During the first half of the 1800s there were many extremely wealthy black planters in Louisiana, who also owned slaves, and who lived very luxurious lifestyles. Their children were well-educated, schooled in all the social graces, and entered into marriages arranged by their fathers, often with lengthy prenuptial agreements that included such things as a parcel of land and how many slaves one or both might bring to the marriage. Mixing with slaves was strictly taboo. So of course in GILDED CAGE, the last book in my DAUGHTERS OF PRIVILEGE trilogy, my heroine, who is already contracted to marry the son of a wealthy planter, falls in love with one of her father's slaves, so it will be a very bumpy journey for her.

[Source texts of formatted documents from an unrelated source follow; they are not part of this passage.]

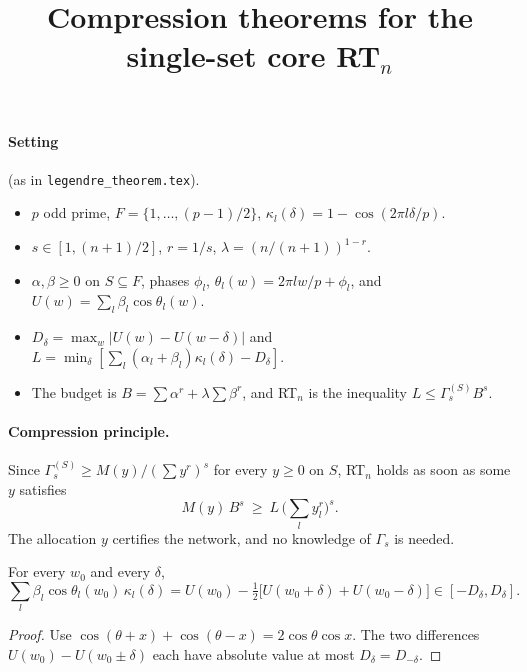 \documentclass[11pt]{article}
\title{Compression theorems for the single-set core RT$_n$}
\date{}
\theoremstyle{remark}\newtheorem{remark}[theorem]{Remark}
\begin{document}
\maketitle

\paragraph{Setting} (as in \texttt{legendre\_theorem.tex}).
\begin{itemize}
\item $p$ odd prime, $F=\{1,\dots,(p-1)/2\}$, $\kappa_l(\delta)=1-\cos(2\pi l\delta/p)$.
\item $s\in[1,(n+1)/2]$, $r=1/s$, $\lambda=(n/(n+1))^{1-r}$.
\item $\alpha,\beta\ge0$ on $S\subseteq F$, phases $\phi_l$, $\theta_l(w)=2\pi lw/p+\phi_l$, and
$U(w)=\sum_l\beta_l\cos\theta_l(w)$.
\item $D_\delta=\max_w|U(w)-U(w-\delta)|$ and $L=\min_\delta[\sum_l(\alpha_l+\beta_l)\kappa_l(\delta)-D_\delta]$.
\item The budget is $B=\sum\alpha^r+\lambda\sum\beta^r$, and RT$_n$ is the inequality $L\le\Gamma^{(S)}_sB^s$.
\end{itemize}

\paragraph{Compression principle.}
Since $\Gamma^{(S)}_s\ge M(y)/(\sum y^r)^s$ for every $y\ge0$ on $S$, RT$_n$ holds as soon as some $y$ satisfies
\[ M(y)\,B^s\ \ge\ L\,\Big(\sum_l y_l^r\Big)^s .\tag{C}\]
The allocation $y$ certifies the network, and no knowledge of $\Gamma_s$ is needed.

\begin{lemma}\label{lem:id}
For every $w_0$ and every $\delta$,
\[\sum_l\beta_l\cos\theta_l(w_0)\,\kappa_l(\delta)=U(w_0)-\tfrac12\big[U(w_0+\delta)+U(w_0-\delta)\big]\in[-D_\delta,D_\delta].\]
\end{lemma}
\begin{proof}
Use $\cos(\theta+x)+\cos(\theta-x)=2\cos\theta\cos x$. The two differences $U(w_0)-U(w_0\pm\delta)$ each have absolute
value at most $D_\delta=D_{-\delta}$.
\end{proof}
\end{document}
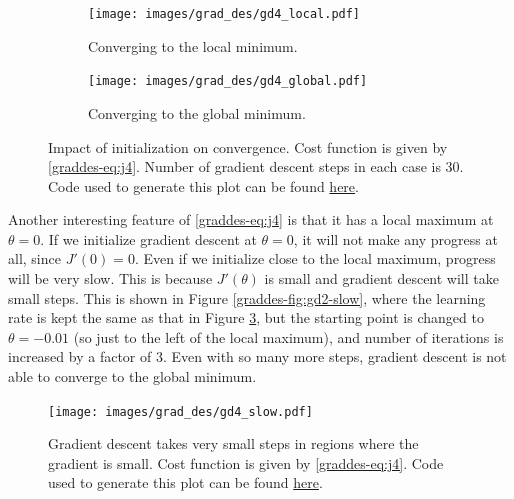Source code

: \documentclass{article}
\theoremstyle{definition}
\begin{document}
\begin{figure}[ht]
    \begin{subfigure}[ht]{\linewidth}
        \centering
        \texttt{[image: images/grad\_des/gd4\_local.pdf]}
        \caption{Converging to the local minimum.}
        \label{graddes-fig:gd4-local}
    \end{subfigure}%
    
    \begin{subfigure}[ht]{\linewidth}
        \centering
        \texttt{[image: images/grad\_des/gd4\_global.pdf]}
        \caption{Converging to the global minimum.}
        \label{graddes-fig:gd4-global}
    \end{subfigure}%
    
    \caption{Impact of initialization on convergence. Cost function is given by \eqref{graddes-eq:j4}. Number of gradient descent steps in each case is 30. Code used to generate this plot can be found \href{https://github.com/siavashaslanbeigi/ml_notes/blob/master/src/grad_des/basics.ipynb}{\color{blue} here}.}
    \label{graddes-fig:gd4-init}
\end{figure}

Another interesting feature of \eqref{graddes-eq:j4} is that it has a local maximum at $\theta=0$. If we initialize gradient descent at $\theta=0$, it will not make any progress at all, since $J'(0)=0$. Even if we initialize close to the local maximum, progress will be very slow. This is because $J'(\theta)$ is small and gradient descent will take small steps. This is shown in Figure \ref{graddes-fig:gd2-slow}, where the learning rate is kept the same as that in Figure \ref{graddes-fig:gd4-init}, but the starting point is changed to $\theta=-0.01$ (so just to the left of the local maximum), and number of iterations is increased by a factor of 3. Even with so many more steps, gradient descent is not able to converge to the global minimum.

\begin{figure}[ht]
\centering
\texttt{[image: images/grad\_des/gd4\_slow.pdf]}
\caption{Gradient descent takes very small steps in regions where the gradient is small. Cost function is given by \eqref{graddes-eq:j4}. Code used to generate this plot can be found \href{https://github.com/siavashaslanbeigi/ml_notes/blob/master/src/grad_des/basics.ipynb}{\color{blue} here}.}
\label{graddes-fig:gd4-slow}
\end{figure}


\clearpage
\appendix
\end{document}
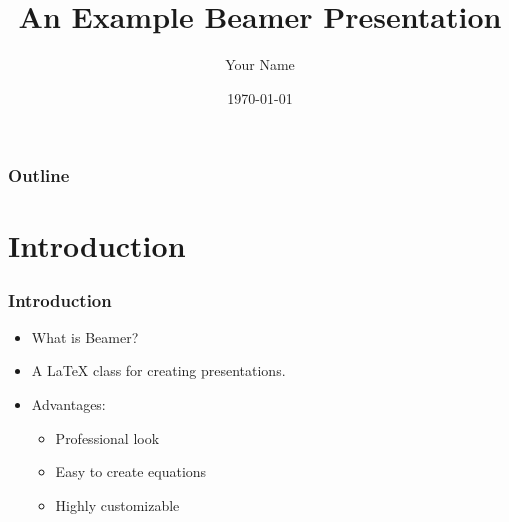 \documentclass{cls/simplebeamer}
\title{An Example Beamer Presentation}
\author{Your Name}
\date{\today}
\begin{document}
\begin{frame}
  \titlepage
\end{frame}

\begin{frame}
  \frametitle{Outline}
  \tableofcontents
\end{frame}

\section{Introduction}

\begin{frame}
  \frametitle{Introduction}
  \begin{itemize}
    \item What is Beamer?
    \item A LaTeX class for creating presentations.
    \item Advantages:
      \begin{itemize}
        \item Professional look
        \item Easy to create equations
        \item Highly customizable
      \end{itemize}
  \end{itemize}
\end{frame}
\end{document}
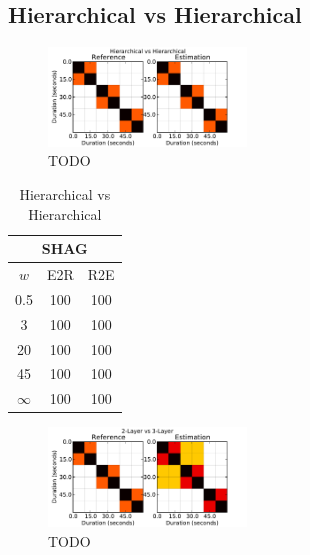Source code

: \documentclass{article}
\begin{document}
\subsection{Hierarchical vs Hierarchical}

\begin{figure}
  \centering
  \includegraphics[width=0.47\textwidth]{plots/hier-hier.pdf}
  \caption{TODO}
  \label{fig:hier-hier}
\end{figure}%

\begin{table}
 \begin{center}
   \begin{tabular}{|c|c|c|}
  \hline
  \multicolumn{3}{|c|}{\textbf{SHAG}} \\
  \hline
  $w$       & E2R    & R2E      \\
  \hline
  0.5       & 100       & 100      \\     
  3         & 100       & 100      \\
  20        & 100     & 100    \\
  45        & 100     & 100    \\
  $\infty$  & 100     & 100    \\
  \hline
 \end{tabular}
\end{center}
  \caption{Hierarchical vs Hierarchical}
  \label{tab:hier-hier}
\end{table}

\begin{figure}
  \centering
  \includegraphics[width=0.47\textwidth]{plots/hier-hiercomp.pdf}
  \caption{TODO}
  \label{fig:hier-hiercomp}
\end{figure}%
\end{document}
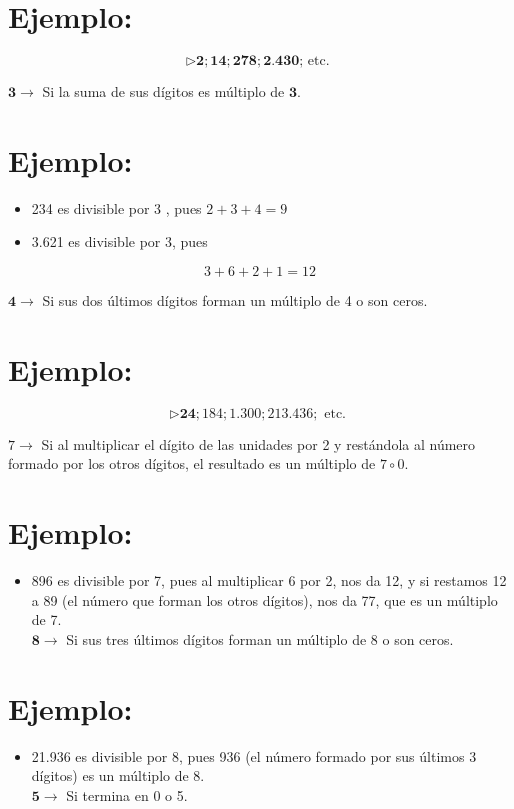 \documentclass[10pt]{article}
\begin{document}
\section*{Ejemplo:}
$$
\triangleright \mathbf{2} ; \mathbf{1 4} ; \mathbf{2 7 8} ; \mathbf{2 . 4 3 0} \text {; etc. }
$$

$\mathbf{3} \rightarrow$ Si la suma de sus dígitos es múltiplo de $\mathbf{3}$.

\section*{Ejemplo:}
\begin{itemize}
  \item 234 es divisible por 3 , pues $2+3+4=9$
  \item 3.621 es divisible por 3, pues
\end{itemize}

$$
3+6+2+1=12
$$

$\mathbf{4} \rightarrow$ Si sus dos últimos dígitos forman un múltiplo de 4 o son ceros.

\section*{Ejemplo:}
$$
\triangleright \mathbf{2 4} ; 184 ; 1.300 ; 213.436 ; \text { etc. }
$$

$7 \rightarrow$ Si al multiplicar el dígito de las unidades por 2 y restándola al número formado por los otros dígitos, el resultado es un múltiplo de $7 \circ 0$.

\section*{Ejemplo:}
\begin{itemize}
  \item 896 es divisible por 7, pues al multiplicar 6 por 2, nos da 12, y si restamos 12 a 89 (el número que forman los otros dígitos), nos da 77, que es un múltiplo de 7.\\
$\mathbf{8} \rightarrow$ Si sus tres últimos dígitos forman un múltiplo de 8 o son ceros.
\end{itemize}

\section*{Ejemplo:}
\begin{itemize}
  \item 21.936 es divisible por 8, pues 936 (el número formado por sus últimos 3 dígitos) es un múltiplo de 8.\\
$\mathbf{5} \rightarrow$ Si termina en 0 o 5.
\end{itemize}
\end{document}
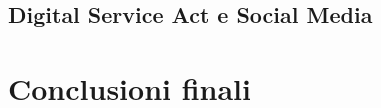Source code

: \documentclass{article}
\begin{document}
\centering\newpage\subsection{Digital Service Act e Social Media}
\begin{justify}
    
\end{justify}

\centering
\newpage\section{Conclusioni finali}

\newpage

\end{document}
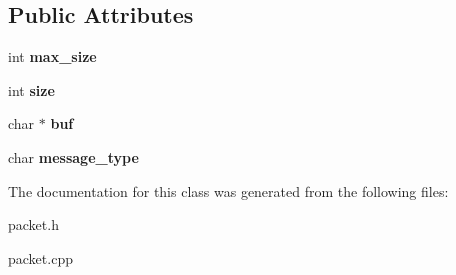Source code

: \subsection*{Public Attributes}
\begin{DoxyCompactItemize}
\item 
\hypertarget{class_write_packet_a4e09d7a56020f0498198559b321b432a}{int {\bfseries max\-\_\-size}}\label{class_write_packet_a4e09d7a56020f0498198559b321b432a}

\item 
\hypertarget{class_write_packet_a5e064b121ff8ae689e3895abc6b6a66e}{int {\bfseries size}}\label{class_write_packet_a5e064b121ff8ae689e3895abc6b6a66e}

\item 
\hypertarget{class_write_packet_ac5ab6aac77c2c1e543c4abb10ab33e2a}{char $\ast$ {\bfseries buf}}\label{class_write_packet_ac5ab6aac77c2c1e543c4abb10ab33e2a}

\item 
\hypertarget{class_write_packet_ad916bc47670dd08982ab44b384396495}{char {\bfseries message\-\_\-type}}\label{class_write_packet_ad916bc47670dd08982ab44b384396495}

\end{DoxyCompactItemize}


The documentation for this class was generated from the following files\-:\begin{DoxyCompactItemize}
\item 
packet.\-h\item 
packet.\-cpp\end{DoxyCompactItemize}
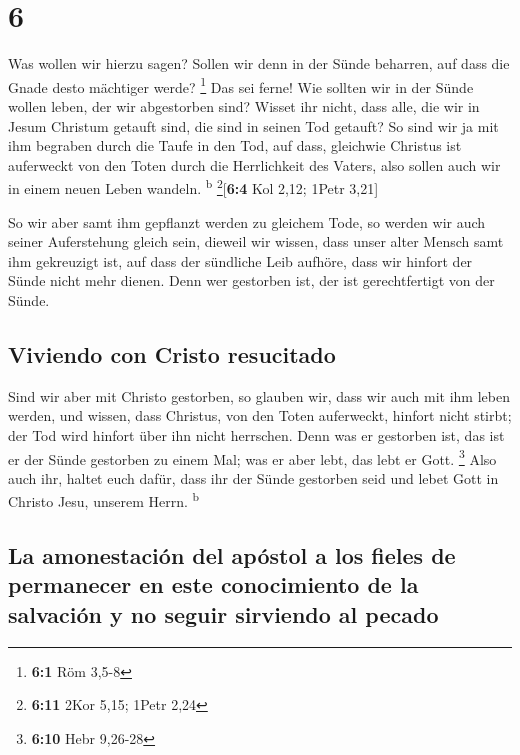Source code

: \hypertarget{section-5}{%
\section{6}\label{section-5}}

 Was wollen wir hierzu sagen? Sollen wir denn in der Sünde
beharren, auf dass die Gnade desto mächtiger werde? \footnote{\textbf{6:1}
  Röm 3,5-8}  Das sei ferne! Wie sollten wir in der Sünde
wollen leben, der wir abgestorben sind?  Wisset ihr nicht,
dass alle, die wir in Jesum Christum getauft sind, die sind in seinen
Tod getauft?  So sind wir ja mit ihm begraben durch die
Taufe in den Tod, auf dass, gleichwie Christus ist auferweckt von den
Toten durch die Herrlichkeit des Vaters, also sollen auch wir in einem
neuen Leben wandeln. \textsuperscript{b} \footnote{\textbf{6:11} 2Kor
  5,15; 1Petr 2,24}{[}\textbf{6:4} Kol 2,12; 1Petr 3,21{]}

 So wir aber samt ihm gepflanzt werden zu gleichem Tode,
so werden wir auch seiner Auferstehung gleich sein, 
dieweil wir wissen, dass unser alter Mensch samt ihm gekreuzigt ist, auf
dass der sündliche Leib aufhöre, dass wir hinfort der Sünde nicht mehr
dienen.  Denn wer gestorben ist, der ist gerechtfertigt
von der Sünde.

\hypertarget{viviendo-con-cristo-resucitado}{%
\subsection{Viviendo con Cristo
resucitado}\label{viviendo-con-cristo-resucitado}}

 Sind wir aber mit Christo gestorben, so glauben wir, dass
wir auch mit ihm leben werden,  und wissen, dass Christus,
von den Toten auferweckt, hinfort nicht stirbt; der Tod wird hinfort
über ihn nicht herrschen.  Denn was er gestorben ist, das
ist er der Sünde gestorben zu einem Mal; was er aber lebt, das lebt er
Gott. \footnote{\textbf{6:10} Hebr 9,26-28}  Also auch
ihr, haltet euch dafür, dass ihr der Sünde gestorben seid und lebet Gott
in Christo Jesu, unserem Herrn. \textsuperscript{b}

\hypertarget{la-amonestaciuxf3n-del-apuxf3stol-a-los-fieles-de-permanecer-en-este-conocimiento-de-la-salvaciuxf3n-y-no-seguir-sirviendo-al-pecado}{%
\subsection{La amonestación del apóstol a los fieles de permanecer en
este conocimiento de la salvación y no seguir sirviendo al
pecado}\label{la-amonestaciuxf3n-del-apuxf3stol-a-los-fieles-de-permanecer-en-este-conocimiento-de-la-salvaciuxf3n-y-no-seguir-sirviendo-al-pecado}}

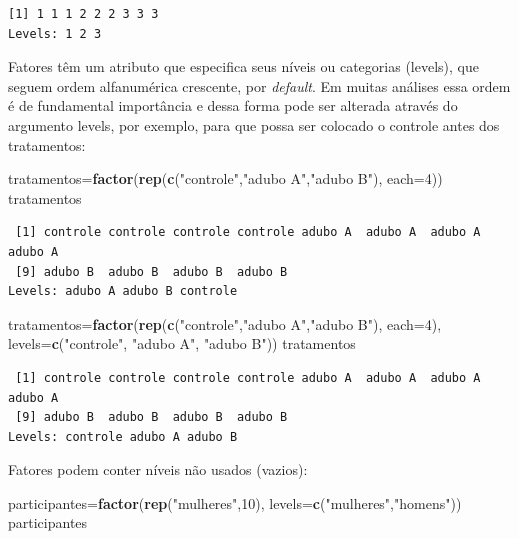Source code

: \documentclass[12pt,portuguese,oneside]{book}
\newenvironment{Shaded}{\begin{snugshade}}{\end{snugshade}}
\newcommand{\KeywordTok}[1]{\textcolor[rgb]{0.13,0.29,0.53}{\textbf{#1}}}
\newcommand{\DataTypeTok}[1]{\textcolor[rgb]{0.13,0.29,0.53}{#1}}
\newcommand{\DecValTok}[1]{\textcolor[rgb]{0.00,0.00,0.81}{#1}}
\newcommand{\StringTok}[1]{\textcolor[rgb]{0.31,0.60,0.02}{#1}}
\newcommand{\NormalTok}[1]{#1}
\begin{document}
\begin{verbatim}
[1] 1 1 1 2 2 2 3 3 3
Levels: 1 2 3
\end{verbatim}

Fatores têm um atributo que especifica seus níveis ou categorias
(levels), que seguem ordem alfanumérica crescente, por \emph{default}.
Em muitas análises essa ordem é de fundamental importância e dessa forma
pode ser alterada através do argumento levels, por exemplo, para que
possa ser colocado o controle antes dos tratamentos:

\begin{Shaded}
\begin{Highlighting}[]
\NormalTok{tratamentos=}\KeywordTok{factor}\NormalTok{(}\KeywordTok{rep}\NormalTok{(}\KeywordTok{c}\NormalTok{(}\StringTok{"controle"}\NormalTok{,}\StringTok{"adubo A"}\NormalTok{,}\StringTok{"adubo B"}\NormalTok{), }\DataTypeTok{each=}\DecValTok{4}\NormalTok{))}
\NormalTok{tratamentos}
\end{Highlighting}
\end{Shaded}

\begin{verbatim}
 [1] controle controle controle controle adubo A  adubo A  adubo A  adubo A 
 [9] adubo B  adubo B  adubo B  adubo B 
Levels: adubo A adubo B controle
\end{verbatim}

\begin{Shaded}
\begin{Highlighting}[]
\NormalTok{tratamentos=}\KeywordTok{factor}\NormalTok{(}\KeywordTok{rep}\NormalTok{(}\KeywordTok{c}\NormalTok{(}\StringTok{"controle"}\NormalTok{,}\StringTok{"adubo A"}\NormalTok{,}\StringTok{"adubo B"}\NormalTok{), }\DataTypeTok{each=}\DecValTok{4}\NormalTok{), }
\DataTypeTok{levels=}\KeywordTok{c}\NormalTok{(}\StringTok{"controle"}\NormalTok{, }\StringTok{"adubo A"}\NormalTok{, }\StringTok{"adubo B"}\NormalTok{))}
\NormalTok{tratamentos}
\end{Highlighting}
\end{Shaded}

\begin{verbatim}
 [1] controle controle controle controle adubo A  adubo A  adubo A  adubo A 
 [9] adubo B  adubo B  adubo B  adubo B 
Levels: controle adubo A adubo B
\end{verbatim}

Fatores podem conter níveis não usados (vazios):

\begin{Shaded}
\begin{Highlighting}[]
\NormalTok{participantes=}\KeywordTok{factor}\NormalTok{(}\KeywordTok{rep}\NormalTok{(}\StringTok{"mulheres"}\NormalTok{,}\DecValTok{10}\NormalTok{), }\DataTypeTok{levels=}\KeywordTok{c}\NormalTok{(}\StringTok{"mulheres"}\NormalTok{,}\StringTok{"homens"}\NormalTok{))}
\NormalTok{participantes}
\end{Highlighting}
\end{Shaded}
\end{document}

Among Phebe's ancestors was a very remarkable man named Jean Louis de Congo, who was brought over from the Congo around 1770 and sold into the Decuir family (my line), and remained with them until 1792, when the son of Jean Louis de Congo's master freed Jean Louis "for good and faithful service." As a free man of color, Jean Louis, over the next 28 years, proceeded to purchase land and farm it and earn enough money to buy his wife, who had been sold to another family, and his three daughters, who ended up with my Broussard ancestral grandfather. Sadly, Jean Louis was never able to purchase his son, who was freed ten years after his father's death. So I knew I had to base a story on this man. But the series is also set against a backdrop of both black and white plantation owners.
During the first half of the 1800s there were many extremely wealthy black planters in Louisiana, who also owned slaves, and who lived very luxurious lifestyles. Their children were well-educated, schooled in all the social graces, and entered into marriages arranged by their fathers, often with lengthy prenuptial agreements that included such things as a parcel of land and how many slaves one or both might bring to the marriage. Mixing with slaves was strictly taboo. So of course in GILDED CAGE, the last book in my DAUGHTERS OF PRIVILEGE trilogy, my heroine, who is already contracted to marry the son of a wealthy planter, falls in love with one of her father's slaves, so it will be a very bumpy journey for her.
In the BREAKING FREE SERIES I will focus on Jean Louis de Congo as the hero in the first book of the TIES THAT BIND trilogy, and his journey from slave to freedom to purchasing his wife's freedom and being reunited with her after she'd been sold to another plantation. Books 2 & 3 of the first trilogy will feature Jean Louis de Congo's daughters. The heroes of these books will be freed men of color, who are also upcoming planters, and ultimately plantation owners. My DAUGHTERS OF PRIVILEGE trilogy will feature the children (the next generation) of Jean Louis' daughters, whose fathers are wealthy black plantation owners who expect their children to marry men and women of their choosing in arranged marriages. When my heroine in GILDED CAGE falls in love with one of her father's slaves, the series will have come full circle, and Jean Louis, by then an old man, will know that his granddaughter married for love. Of course there will be a happy and satisfying ending, but there are many ways for this to come about and I won't know what the ending will be until I get there.